## Work order
Write out exactly the lines of the material below, beginning at the top and ending at the line that contains "- **Ulaşım Desteği**: Engelli".

=== Available records ===

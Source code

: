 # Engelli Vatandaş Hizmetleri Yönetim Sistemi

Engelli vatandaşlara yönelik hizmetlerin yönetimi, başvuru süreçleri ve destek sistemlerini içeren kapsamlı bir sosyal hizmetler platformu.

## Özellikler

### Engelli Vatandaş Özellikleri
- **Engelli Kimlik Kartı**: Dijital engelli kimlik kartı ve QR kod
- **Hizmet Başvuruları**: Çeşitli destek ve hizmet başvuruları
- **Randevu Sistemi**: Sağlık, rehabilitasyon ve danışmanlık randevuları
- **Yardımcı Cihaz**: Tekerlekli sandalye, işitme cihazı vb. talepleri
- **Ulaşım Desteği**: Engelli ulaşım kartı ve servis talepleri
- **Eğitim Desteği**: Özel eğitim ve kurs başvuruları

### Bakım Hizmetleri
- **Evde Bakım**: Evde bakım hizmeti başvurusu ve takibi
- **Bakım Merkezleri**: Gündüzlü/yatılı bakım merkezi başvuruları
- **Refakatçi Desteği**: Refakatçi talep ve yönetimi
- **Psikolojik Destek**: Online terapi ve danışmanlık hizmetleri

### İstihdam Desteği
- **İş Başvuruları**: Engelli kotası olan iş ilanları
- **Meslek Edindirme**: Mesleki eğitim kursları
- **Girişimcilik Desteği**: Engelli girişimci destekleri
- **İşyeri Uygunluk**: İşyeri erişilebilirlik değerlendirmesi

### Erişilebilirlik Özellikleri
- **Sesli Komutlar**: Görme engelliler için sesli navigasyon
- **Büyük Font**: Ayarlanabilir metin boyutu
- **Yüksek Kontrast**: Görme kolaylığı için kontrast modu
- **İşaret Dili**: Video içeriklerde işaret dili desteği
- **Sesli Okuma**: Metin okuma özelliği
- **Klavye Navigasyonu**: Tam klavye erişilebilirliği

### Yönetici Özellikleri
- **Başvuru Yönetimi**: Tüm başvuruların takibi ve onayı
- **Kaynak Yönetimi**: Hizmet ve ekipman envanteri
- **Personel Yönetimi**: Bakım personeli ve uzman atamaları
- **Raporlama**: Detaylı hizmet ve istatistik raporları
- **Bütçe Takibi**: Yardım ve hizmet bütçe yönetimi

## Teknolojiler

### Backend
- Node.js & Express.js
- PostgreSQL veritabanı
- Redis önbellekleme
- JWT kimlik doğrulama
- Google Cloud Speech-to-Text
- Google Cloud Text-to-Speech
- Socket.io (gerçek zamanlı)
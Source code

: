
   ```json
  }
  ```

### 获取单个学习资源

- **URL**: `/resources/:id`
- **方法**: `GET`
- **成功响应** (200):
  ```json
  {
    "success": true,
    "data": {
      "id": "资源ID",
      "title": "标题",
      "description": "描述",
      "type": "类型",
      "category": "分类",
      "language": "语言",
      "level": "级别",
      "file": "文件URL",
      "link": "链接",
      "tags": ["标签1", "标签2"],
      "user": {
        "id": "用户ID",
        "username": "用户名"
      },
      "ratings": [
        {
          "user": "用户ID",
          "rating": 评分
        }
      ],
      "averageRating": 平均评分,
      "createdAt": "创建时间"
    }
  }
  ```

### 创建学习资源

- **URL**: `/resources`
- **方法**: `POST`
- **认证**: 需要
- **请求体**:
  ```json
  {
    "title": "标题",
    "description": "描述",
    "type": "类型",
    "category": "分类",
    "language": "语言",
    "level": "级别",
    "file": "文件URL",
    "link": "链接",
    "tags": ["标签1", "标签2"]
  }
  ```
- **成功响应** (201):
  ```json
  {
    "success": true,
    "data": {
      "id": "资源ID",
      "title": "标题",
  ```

===

## Your solution
Source code

: # Engelli Vatandaş Hizmetleri Yönetim Sistemi

Engelli vatandaşlara yönelik hizmetlerin yönetimi, başvuru süreçleri ve destek sistemlerini içeren kapsamlı bir sosyal hizmetler platformu.

## Özellikler

### Engelli Vatandaş Özellikleri
- **Engelli Kimlik Kartı**: Dijital engelli kimlik kartı ve QR kod
- **Hizmet Başvuruları**: Çeşitli destek ve hizmet başvuruları
- **Randevu Sistemi**: Sağlık, rehabilitasyon ve danışmanlık randevuları
- **Yardımcı Cihaz**: Tekerlekli sandalye, işitme cihazı vb. talepleri
- **Ulaşım Desteği**: Engelli ulaşım kartı ve servis talepleri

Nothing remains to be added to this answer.